Choosing efficient, cost-effective mobile technology will be critical to meet India's burgeoning wireless growth, as will be the ability to stay at the forefront of innovation. Two open technologies that offer great promise for India are GSM and DVB-H. "Open standards such as GSM and DVB-H technologies for mobile phones will provide the market with greater choice, better value and more opportunities for innovation. Based on our 17 years experience as a leader in the wireless industry, working to make our customers successful, we believe the best way to enable growth is through open standards," Delfassy said.
According to market research corporation iSuppli, GSM is the predominant technology in India. This year, the GSM growth rate in India is outpacing all other competing technologies. With a natural 3G migration path to GPRS/EDGE/UMTS, GSM offers an inherent advantage in driving this growth.
"GSM has proven to be a great fit for India because it offers choice in terms of products and services available. GSM not only offers entry-level phones for those who have never owned a mobile phone, it also provides mid-range feature phones and smartphones for the growing middle class. GSM stimulates innovation and open competition and ensures that consumers have easy access to a broad choice of operators, seamless roaming and billing across networks and the most cost-efficient handsets on the market," said Delfassy.

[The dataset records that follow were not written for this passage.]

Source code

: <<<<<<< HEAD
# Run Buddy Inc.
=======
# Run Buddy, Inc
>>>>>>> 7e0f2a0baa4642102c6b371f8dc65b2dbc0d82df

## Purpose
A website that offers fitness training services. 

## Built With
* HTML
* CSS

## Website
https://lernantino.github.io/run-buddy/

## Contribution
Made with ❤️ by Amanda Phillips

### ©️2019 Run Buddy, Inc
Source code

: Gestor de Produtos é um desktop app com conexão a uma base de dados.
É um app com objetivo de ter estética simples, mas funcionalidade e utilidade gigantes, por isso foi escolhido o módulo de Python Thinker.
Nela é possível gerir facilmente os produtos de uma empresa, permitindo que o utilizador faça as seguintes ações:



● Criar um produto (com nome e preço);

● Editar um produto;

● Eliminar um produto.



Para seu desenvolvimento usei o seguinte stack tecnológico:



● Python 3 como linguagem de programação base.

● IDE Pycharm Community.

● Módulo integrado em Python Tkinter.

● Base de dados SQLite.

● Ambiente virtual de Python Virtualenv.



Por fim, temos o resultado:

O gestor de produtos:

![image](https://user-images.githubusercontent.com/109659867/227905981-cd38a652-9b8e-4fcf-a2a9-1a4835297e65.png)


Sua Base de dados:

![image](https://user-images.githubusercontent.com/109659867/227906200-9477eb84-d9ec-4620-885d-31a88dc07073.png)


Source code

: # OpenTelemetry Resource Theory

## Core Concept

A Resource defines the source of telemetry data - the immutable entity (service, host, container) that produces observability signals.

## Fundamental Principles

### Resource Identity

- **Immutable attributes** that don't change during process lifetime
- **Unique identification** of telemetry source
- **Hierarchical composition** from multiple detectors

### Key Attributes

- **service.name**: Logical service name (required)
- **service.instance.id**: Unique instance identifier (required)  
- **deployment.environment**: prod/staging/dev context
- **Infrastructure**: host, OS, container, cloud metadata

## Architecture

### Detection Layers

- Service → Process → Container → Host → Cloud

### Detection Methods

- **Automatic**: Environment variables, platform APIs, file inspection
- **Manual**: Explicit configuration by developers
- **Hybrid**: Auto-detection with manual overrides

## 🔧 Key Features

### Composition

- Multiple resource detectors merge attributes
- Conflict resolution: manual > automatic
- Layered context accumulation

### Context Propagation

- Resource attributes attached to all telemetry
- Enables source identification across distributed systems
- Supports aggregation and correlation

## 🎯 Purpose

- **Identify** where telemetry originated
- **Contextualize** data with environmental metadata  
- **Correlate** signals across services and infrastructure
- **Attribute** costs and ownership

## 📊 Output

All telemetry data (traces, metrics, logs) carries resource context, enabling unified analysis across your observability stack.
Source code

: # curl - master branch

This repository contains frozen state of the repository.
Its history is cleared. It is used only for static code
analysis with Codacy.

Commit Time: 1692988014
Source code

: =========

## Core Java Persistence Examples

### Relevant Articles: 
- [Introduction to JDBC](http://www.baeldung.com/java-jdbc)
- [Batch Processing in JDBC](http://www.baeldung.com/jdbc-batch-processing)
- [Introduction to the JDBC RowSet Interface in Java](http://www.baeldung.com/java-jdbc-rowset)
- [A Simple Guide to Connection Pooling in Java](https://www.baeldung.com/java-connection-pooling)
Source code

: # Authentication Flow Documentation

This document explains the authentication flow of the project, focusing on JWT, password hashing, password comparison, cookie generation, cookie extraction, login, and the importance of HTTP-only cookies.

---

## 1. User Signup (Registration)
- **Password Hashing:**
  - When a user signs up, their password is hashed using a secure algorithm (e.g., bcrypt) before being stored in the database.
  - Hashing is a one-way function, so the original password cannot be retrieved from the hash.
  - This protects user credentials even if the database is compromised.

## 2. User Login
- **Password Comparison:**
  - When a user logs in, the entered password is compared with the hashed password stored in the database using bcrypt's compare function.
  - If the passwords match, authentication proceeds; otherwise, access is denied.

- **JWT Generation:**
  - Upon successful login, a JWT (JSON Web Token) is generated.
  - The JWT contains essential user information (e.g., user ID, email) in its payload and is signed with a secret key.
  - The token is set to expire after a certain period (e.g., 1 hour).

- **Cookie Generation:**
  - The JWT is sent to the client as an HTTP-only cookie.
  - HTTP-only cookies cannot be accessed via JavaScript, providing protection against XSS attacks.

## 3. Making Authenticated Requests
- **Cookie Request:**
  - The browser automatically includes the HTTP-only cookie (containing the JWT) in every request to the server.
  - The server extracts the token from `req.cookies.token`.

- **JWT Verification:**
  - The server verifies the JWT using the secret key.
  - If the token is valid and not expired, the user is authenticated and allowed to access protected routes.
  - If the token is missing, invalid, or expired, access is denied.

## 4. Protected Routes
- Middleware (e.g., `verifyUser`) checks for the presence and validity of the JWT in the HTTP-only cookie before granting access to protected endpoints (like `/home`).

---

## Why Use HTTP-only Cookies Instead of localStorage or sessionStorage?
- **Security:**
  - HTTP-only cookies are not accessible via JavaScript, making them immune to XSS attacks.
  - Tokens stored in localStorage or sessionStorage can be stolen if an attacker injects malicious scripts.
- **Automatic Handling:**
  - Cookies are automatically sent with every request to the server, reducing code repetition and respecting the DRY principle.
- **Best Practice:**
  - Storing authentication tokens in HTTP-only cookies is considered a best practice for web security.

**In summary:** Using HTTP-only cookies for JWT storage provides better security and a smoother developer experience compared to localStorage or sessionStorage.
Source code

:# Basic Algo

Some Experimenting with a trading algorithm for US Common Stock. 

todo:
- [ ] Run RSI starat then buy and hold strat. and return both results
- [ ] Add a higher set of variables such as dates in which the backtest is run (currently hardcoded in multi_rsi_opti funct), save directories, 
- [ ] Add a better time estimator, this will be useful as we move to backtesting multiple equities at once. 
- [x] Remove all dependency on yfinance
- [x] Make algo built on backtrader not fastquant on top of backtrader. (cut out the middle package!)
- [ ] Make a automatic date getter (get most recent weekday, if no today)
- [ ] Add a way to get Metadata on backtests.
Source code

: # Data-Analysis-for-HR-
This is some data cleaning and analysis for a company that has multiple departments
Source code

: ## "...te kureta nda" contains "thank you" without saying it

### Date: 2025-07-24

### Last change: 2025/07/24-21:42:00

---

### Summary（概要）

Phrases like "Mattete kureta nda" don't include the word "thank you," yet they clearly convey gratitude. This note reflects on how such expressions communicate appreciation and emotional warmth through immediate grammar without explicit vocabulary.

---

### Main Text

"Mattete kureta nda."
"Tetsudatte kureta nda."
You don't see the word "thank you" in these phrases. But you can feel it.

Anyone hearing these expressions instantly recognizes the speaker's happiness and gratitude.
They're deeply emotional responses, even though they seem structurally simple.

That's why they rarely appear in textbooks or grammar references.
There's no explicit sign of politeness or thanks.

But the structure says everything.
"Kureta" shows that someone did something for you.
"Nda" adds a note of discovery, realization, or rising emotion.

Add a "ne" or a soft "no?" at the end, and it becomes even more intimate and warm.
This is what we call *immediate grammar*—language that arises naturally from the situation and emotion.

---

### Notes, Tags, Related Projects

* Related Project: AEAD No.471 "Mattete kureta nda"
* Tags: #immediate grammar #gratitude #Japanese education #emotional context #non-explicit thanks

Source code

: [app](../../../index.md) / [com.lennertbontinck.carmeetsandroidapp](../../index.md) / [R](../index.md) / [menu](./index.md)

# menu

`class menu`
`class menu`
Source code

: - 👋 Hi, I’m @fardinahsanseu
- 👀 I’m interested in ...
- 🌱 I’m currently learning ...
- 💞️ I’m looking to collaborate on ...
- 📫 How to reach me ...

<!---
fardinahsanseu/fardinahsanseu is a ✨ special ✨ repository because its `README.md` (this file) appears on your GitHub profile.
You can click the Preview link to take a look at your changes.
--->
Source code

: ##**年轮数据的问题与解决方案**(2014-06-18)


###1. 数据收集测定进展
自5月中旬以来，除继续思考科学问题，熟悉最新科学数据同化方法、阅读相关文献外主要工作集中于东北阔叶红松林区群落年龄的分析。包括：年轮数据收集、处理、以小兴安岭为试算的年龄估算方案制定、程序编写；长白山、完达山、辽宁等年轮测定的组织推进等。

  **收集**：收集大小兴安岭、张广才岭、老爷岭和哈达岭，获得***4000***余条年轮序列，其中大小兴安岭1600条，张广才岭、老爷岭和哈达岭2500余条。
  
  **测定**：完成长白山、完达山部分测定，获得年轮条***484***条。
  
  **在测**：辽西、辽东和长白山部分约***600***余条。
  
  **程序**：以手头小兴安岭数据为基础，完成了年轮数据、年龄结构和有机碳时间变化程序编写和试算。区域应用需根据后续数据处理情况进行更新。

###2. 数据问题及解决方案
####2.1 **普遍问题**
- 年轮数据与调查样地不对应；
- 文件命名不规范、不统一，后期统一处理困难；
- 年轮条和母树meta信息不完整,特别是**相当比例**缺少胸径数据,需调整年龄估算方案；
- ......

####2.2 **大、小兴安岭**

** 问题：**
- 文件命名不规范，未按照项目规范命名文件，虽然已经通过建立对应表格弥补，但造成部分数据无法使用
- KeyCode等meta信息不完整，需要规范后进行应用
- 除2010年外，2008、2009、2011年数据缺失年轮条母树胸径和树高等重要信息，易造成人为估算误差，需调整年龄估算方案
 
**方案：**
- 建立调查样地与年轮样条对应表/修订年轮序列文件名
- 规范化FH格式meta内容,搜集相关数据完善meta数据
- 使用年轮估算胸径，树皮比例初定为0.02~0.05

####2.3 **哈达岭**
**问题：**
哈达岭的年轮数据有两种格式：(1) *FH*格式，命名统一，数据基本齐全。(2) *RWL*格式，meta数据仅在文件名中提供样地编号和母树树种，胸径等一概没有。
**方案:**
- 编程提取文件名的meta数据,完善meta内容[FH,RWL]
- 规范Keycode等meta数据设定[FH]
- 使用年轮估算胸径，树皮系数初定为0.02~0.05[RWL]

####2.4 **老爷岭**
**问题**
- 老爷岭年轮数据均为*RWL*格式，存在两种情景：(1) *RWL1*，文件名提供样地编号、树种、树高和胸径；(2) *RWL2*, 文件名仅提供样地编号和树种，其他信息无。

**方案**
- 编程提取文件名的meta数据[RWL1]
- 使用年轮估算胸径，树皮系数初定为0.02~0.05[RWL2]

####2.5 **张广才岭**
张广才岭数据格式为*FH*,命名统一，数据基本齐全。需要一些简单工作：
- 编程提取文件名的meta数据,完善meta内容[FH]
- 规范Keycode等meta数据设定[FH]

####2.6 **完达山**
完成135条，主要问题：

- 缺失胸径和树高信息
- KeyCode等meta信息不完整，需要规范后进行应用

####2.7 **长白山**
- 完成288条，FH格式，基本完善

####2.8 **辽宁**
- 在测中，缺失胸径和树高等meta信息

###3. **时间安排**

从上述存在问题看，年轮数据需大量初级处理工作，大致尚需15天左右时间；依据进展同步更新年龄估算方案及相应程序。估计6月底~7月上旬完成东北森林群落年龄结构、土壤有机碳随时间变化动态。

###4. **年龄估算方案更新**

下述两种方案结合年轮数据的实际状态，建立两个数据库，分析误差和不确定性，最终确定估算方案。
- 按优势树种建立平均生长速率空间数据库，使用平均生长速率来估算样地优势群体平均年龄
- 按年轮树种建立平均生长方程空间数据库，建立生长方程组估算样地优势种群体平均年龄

Delfassy noted that TI is committed to driving down handset costs with its "LoCosto" family of single-chip mobile phone solutions, which will accelerate wireless penetration in emerging high-volume markets like India. Low-cost handsets based on TI's "LoCosto" platform are expected on the market in India later this year.
Delfassy also addressed live broadcast TV on the mobile phone, a technology which is stirring interest in India, and the importance of open industry standards such as DVB-H to drive adoption of mobile DTV. DVB-H technology is an open industry standard that has become the predominant technology used to deploy mobile TV services around the world. More than 100 companies are developing or deploying services, components and devices based on DVB-H, and more than 300 million users have access to DVB-H.
"Like GSM technology, DVB-H has a competitive environment, which fosters lower costs and spurs innovation. It's no longer difficult to imagine watching a cricket game or a 'Bollywood' movie anywhere, anytime, right on your mobile phone - that vision is now a reality," said Delfassy.
Closing his remarks, Delfassy reiterated TI's commitment to India and continued support of open standards.
"TI has long believed India offers huge potential - as a market, as an innovator, and as a global provider of mobile phone technology and services. It is this belief that led us to build a development center in Bangalore over 20 years ago and to expand our presence with a new research and development center in Chennai. TI remains committed to providing products and services that open up the possibilities for mobile technology in India and that help operators and manufacturers here be successful. And we are determined to do all we can to help India realize its vision of 500 million mobile phone users within the next four years," Delfassy concluded.
Also providing his views on the benefits of GSM technology was T.V. Ramachandran, Director General of India's Cellular Operators Association.
"GSM continues to be the predominant driver of mobile growth, both internationally as well as in India. This standard is growing from strength to strength having recently crossed 2 billion subscribers worldwide," said Mr.Ramachandran. "GSM's global predominance is due to its several advantages which include open standards, interoperability, economies of scale, seamless global roaming, widespread prepaid solutions, rich and versatile value-added services. This standard is committed to bringing the benefits of connectivity to the common man and also fulfilling their aspirations for feature rich services that are available on the GSM platform. The single-chip solution by Texas Instruments is another important innovation that will further improve the affordability of the service and drive access."